▸ **About this task**
The pictures do not go in the copy. Reproduce the rest of the entries exactly.

*** Opening of Dataset entries ***

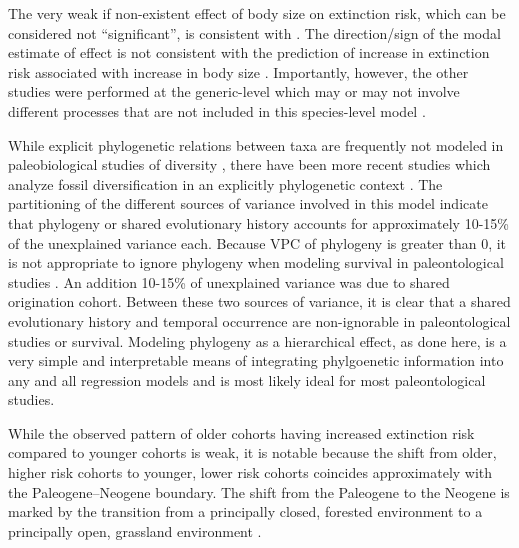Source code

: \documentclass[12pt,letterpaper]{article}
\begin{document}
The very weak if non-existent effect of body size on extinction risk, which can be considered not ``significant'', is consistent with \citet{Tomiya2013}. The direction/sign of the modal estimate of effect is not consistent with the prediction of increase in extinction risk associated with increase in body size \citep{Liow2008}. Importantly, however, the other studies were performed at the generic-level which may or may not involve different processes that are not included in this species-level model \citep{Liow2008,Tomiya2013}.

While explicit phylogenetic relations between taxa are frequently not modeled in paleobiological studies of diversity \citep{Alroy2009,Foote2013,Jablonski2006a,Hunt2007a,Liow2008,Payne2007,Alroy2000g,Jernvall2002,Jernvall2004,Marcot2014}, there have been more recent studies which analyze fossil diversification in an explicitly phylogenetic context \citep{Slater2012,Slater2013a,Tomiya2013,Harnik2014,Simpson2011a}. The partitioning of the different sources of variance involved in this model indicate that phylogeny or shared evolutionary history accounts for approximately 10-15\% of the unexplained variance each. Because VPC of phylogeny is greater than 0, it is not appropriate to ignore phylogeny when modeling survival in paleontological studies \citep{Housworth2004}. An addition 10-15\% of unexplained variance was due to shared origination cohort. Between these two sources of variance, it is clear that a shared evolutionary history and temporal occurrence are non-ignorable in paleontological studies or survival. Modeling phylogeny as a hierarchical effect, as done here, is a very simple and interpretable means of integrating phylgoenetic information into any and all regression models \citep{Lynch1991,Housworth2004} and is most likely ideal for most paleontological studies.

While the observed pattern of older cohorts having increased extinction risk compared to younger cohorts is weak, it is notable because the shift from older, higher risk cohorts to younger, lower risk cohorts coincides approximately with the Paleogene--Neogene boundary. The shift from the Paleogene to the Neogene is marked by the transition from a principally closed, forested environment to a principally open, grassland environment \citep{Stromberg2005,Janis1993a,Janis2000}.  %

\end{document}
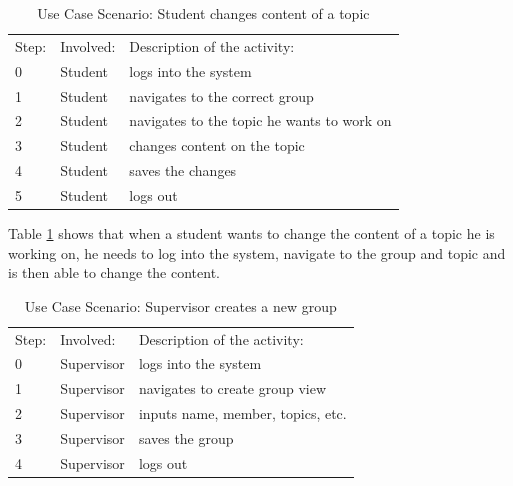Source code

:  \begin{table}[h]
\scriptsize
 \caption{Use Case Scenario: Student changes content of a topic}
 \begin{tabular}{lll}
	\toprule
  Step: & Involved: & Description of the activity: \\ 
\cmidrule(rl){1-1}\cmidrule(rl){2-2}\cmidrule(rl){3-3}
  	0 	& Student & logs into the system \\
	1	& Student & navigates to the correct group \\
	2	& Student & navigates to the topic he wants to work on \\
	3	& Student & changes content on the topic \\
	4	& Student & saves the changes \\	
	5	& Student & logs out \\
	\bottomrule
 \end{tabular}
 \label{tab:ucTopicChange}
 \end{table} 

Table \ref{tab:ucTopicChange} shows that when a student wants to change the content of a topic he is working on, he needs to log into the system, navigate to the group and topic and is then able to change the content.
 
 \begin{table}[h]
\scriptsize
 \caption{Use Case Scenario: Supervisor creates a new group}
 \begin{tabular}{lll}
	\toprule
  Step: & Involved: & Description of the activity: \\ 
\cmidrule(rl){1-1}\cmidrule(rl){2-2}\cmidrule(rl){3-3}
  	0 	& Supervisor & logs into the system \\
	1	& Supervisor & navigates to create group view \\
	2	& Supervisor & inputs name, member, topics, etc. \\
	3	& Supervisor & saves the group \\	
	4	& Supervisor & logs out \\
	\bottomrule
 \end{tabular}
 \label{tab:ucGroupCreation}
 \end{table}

*** Close of Dataset entries ***

▸ **Task solution**
Source code

: \documentclass[12pt,letterpaper]{article}
\begin{document}
The very weak if non-existent effect of body size on extinction risk, which can be considered not ``significant'', is consistent with \citet{Tomiya2013}. The direction/sign of the modal estimate of effect is not consistent with the prediction of increase in extinction risk associated with increase in body size \citep{Liow2008}. Importantly, however, the other studies were performed at the generic-level which may or may not involve different processes that are not included in this species-level model \citep{Liow2008,Tomiya2013}.

While explicit phylogenetic relations between taxa are frequently not modeled in paleobiological studies of diversity \citep{Alroy2009,Foote2013,Jablonski2006a,Hunt2007a,Liow2008,Payne2007,Alroy2000g,Jernvall2002,Jernvall2004,Marcot2014}, there have been more recent studies which analyze fossil diversification in an explicitly phylogenetic context \citep{Slater2012,Slater2013a,Tomiya2013,Harnik2014,Simpson2011a}. The partitioning of the different sources of variance involved in this model indicate that phylogeny or shared evolutionary history accounts for approximately 10-15\% of the unexplained variance each. Because VPC of phylogeny is greater than 0, it is not appropriate to ignore phylogeny when modeling survival in paleontological studies \citep{Housworth2004}. An addition 10-15\% of unexplained variance was due to shared origination cohort. Between these two sources of variance, it is clear that a shared evolutionary history and temporal occurrence are non-ignorable in paleontological studies or survival. Modeling phylogeny as a hierarchical effect, as done here, is a very simple and interpretable means of integrating phylgoenetic information into any and all regression models \citep{Lynch1991,Housworth2004} and is most likely ideal for most paleontological studies.

While the observed pattern of older cohorts having increased extinction risk compared to younger cohorts is weak, it is notable because the shift from older, higher risk cohorts to younger, lower risk cohorts coincides approximately with the Paleogene--Neogene boundary. The shift from the Paleogene to the Neogene is marked by the transition from a principally closed, forested environment to a principally open, grassland environment \citep{Stromberg2005,Janis1993a,Janis2000}.  %

\end{document}
Source code

:  \begin{table}[h]
\scriptsize
 \caption{Use Case Scenario: Student changes content of a topic}
 \begin{tabular}{lll}
	\toprule
  Step: & Involved: & Description of the activity: \\ 
\cmidrule(rl){1-1}\cmidrule(rl){2-2}\cmidrule(rl){3-3}
  	0 	& Student & logs into the system \\
	1	& Student & navigates to the correct group \\
	2	& Student & navigates to the topic he wants to work on \\
	3	& Student & changes content on the topic \\
	4	& Student & saves the changes \\	
	5	& Student & logs out \\
	\bottomrule
 \end{tabular}
 \label{tab:ucTopicChange}
 \end{table} 

Table \ref{tab:ucTopicChange} shows that when a student wants to change the content of a topic he is working on, he needs to log into the system, navigate to the group and topic and is then able to change the content.
 
 \begin{table}[h]
\scriptsize
 \caption{Use Case Scenario: Supervisor creates a new group}
 \begin{tabular}{lll}
	\toprule
  Step: & Involved: & Description of the activity: \\ 
\cmidrule(rl){1-1}\cmidrule(rl){2-2}\cmidrule(rl){3-3}
  	0 	& Supervisor & logs into the system \\
	1	& Supervisor & navigates to create group view \\
	2	& Supervisor & inputs name, member, topics, etc. \\
	3	& Supervisor & saves the group \\	
	4	& Supervisor & logs out \\
	\bottomrule
 \end{tabular}
 \label{tab:ucGroupCreation}
 \end{table}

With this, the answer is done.